This is a pretty standard problem but I'm not sure what the standard answer is in Scala, especially a Scala / Scala.js system.
Given that you have a domain consisting of:
Contractor
Agent
Agency
Invoice
with the relations:
Contractor -[has_agent]-> Agent
Agent -[has_agency]-> Agency
Agency -[has_Inoivce]-> Invoice
The domain is stored in an SQL database and read into Scala case classes on the server side using Slick. Case classes correspond to rows in database tables and foreign keys are used to create more complex (nested) case classes. E.g. the case class for a Contractor
:
case class Contractor(
id: Int,
name: String,
agent: Agent
)
and an Agent
case class Agent(
id: Int,
name: String,
agency: Agency
)
The server serializes the case classes into JSON for delivery to the client.

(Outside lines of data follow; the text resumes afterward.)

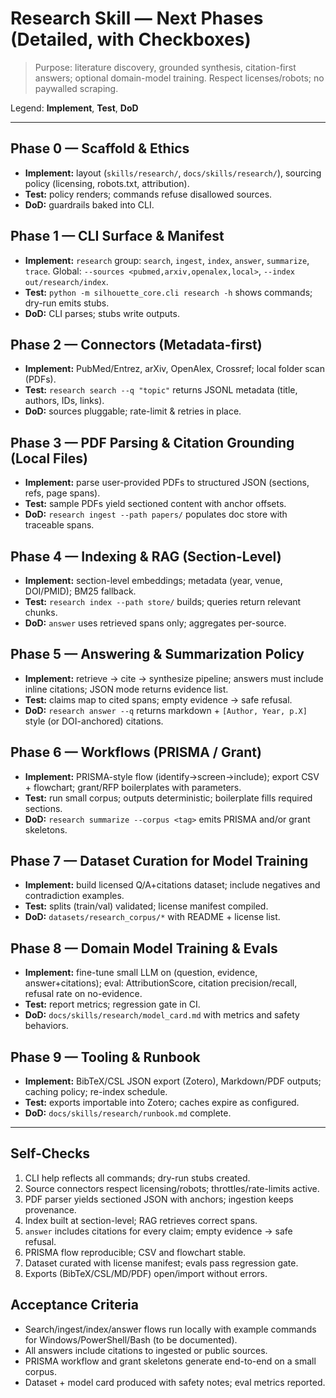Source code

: # Research Skill — Next Phases (Detailed, with Checkboxes)

> Purpose: literature discovery, grounded synthesis, citation-first answers; optional domain-model training. Respect licenses/robots; no paywalled scraping.

Legend: **Implement**, **Test**, **DoD**

---

## Phase 0 — Scaffold & Ethics
- **Implement:** layout (`skills/research/`, `docs/skills/research/`), sourcing policy (licensing, robots.txt, attribution).
- **Test:** policy renders; commands refuse disallowed sources.
- **DoD:** guardrails baked into CLI.

## Phase 1 — CLI Surface & Manifest
- **Implement:** `research` group: `search`, `ingest`, `index`, `answer`, `summarize`, `trace`. Global: `--sources <pubmed,arxiv,openalex,local>`, `--index out/research/index`.
- **Test:** `python -m silhouette_core.cli research -h` shows commands; dry-run emits stubs.
- **DoD:** CLI parses; stubs write outputs.

## Phase 2 — Connectors (Metadata-first)
- **Implement:** PubMed/Entrez, arXiv, OpenAlex, Crossref; local folder scan (PDFs).
- **Test:** `research search --q "topic"` returns JSONL metadata (title, authors, IDs, links).
- **DoD:** sources pluggable; rate-limit & retries in place.

## Phase 3 — PDF Parsing & Citation Grounding (Local Files)
- **Implement:** parse user-provided PDFs to structured JSON (sections, refs, page spans).
- **Test:** sample PDFs yield sectioned content with anchor offsets.
- **DoD:** `research ingest --path papers/` populates doc store with traceable spans.

## Phase 4 — Indexing & RAG (Section-Level)
- **Implement:** section-level embeddings; metadata (year, venue, DOI/PMID); BM25 fallback.
- **Test:** `research index --path store/` builds; queries return relevant chunks.
- **DoD:** `answer` uses retrieved spans only; aggregates per-source.

## Phase 5 — Answering & Summarization Policy
- **Implement:** retrieve → cite → synthesize pipeline; answers must include inline citations; JSON mode returns evidence list.
- **Test:** claims map to cited spans; empty evidence → safe refusal.
- **DoD:** `research answer --q` returns markdown + `[Author, Year, p.X]` style (or DOI-anchored) citations.

## Phase 6 — Workflows (PRISMA / Grant)
- **Implement:** PRISMA-style flow (identify→screen→include); export CSV + flowchart; grant/RFP boilerplates with parameters.
- **Test:** run small corpus; outputs deterministic; boilerplate fills required sections.
- **DoD:** `research summarize --corpus <tag>` emits PRISMA and/or grant skeletons.

## Phase 7 — Dataset Curation for Model Training
- **Implement:** build licensed Q/A+citations dataset; include negatives and contradiction examples.
- **Test:** splits (train/val) validated; license manifest compiled.
- **DoD:** `datasets/research_corpus/*` with README + license list.

## Phase 8 — Domain Model Training & Evals
- **Implement:** fine-tune small LLM on (question, evidence, answer+citations); eval: AttributionScore, citation precision/recall, refusal rate on no-evidence.
- **Test:** report metrics; regression gate in CI.
- **DoD:** `docs/skills/research/model_card.md` with metrics and safety behaviors.

## Phase 9 — Tooling & Runbook
- **Implement:** BibTeX/CSL JSON export (Zotero), Markdown/PDF outputs; caching policy; re-index schedule.
- **Test:** exports importable into Zotero; caches expire as configured.
- **DoD:** `docs/skills/research/runbook.md` complete.

---

## Self-Checks
1. CLI help reflects all commands; dry-run stubs created.
2. Source connectors respect licensing/robots; throttles/rate-limits active.
3. PDF parser yields sectioned JSON with anchors; ingestion keeps provenance.
4. Index built at section-level; RAG retrieves correct spans.
5. `answer` includes citations for every claim; empty evidence → safe refusal.
6. PRISMA flow reproducible; CSV and flowchart stable.
7. Dataset curated with license manifest; evals pass regression gate.
8. Exports (BibTeX/CSL/MD/PDF) open/import without errors.

## Acceptance Criteria
- Search/ingest/index/answer flows run locally with example commands for Windows/PowerShell/Bash (to be documented).
- All answers include citations to ingested or public sources.
- PRISMA workflow and grant skeletons generate end-to-end on a small corpus.
- Dataset + model card produced with safety notes; eval metrics reported.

When deserialized back into case classes on the client (thanks to scala-js) each fetched set of data forms its own isolated object graph. If two Contractor
s were fetched and they both had the same Agent
, they would contain duplicate sets of the rest of the chain up to Agency
. If the information in one object graph is changed on the client or is updated by fetching again later there is a large risk of having data out of sync.
In fact, two copies can appear on the server too because a copy gets created each time a given row is read from the database. But on the server they are short-lived.
It wouldn't be conceptually difficult to build some collections on the client and ensure there is only a ever a single copy of each object, but it's work and it's a general problem.
Is there a standard framework to use? A caching framework perhaps? Best suited to Scala with Scala.js (with Slick and Play and MySQL)?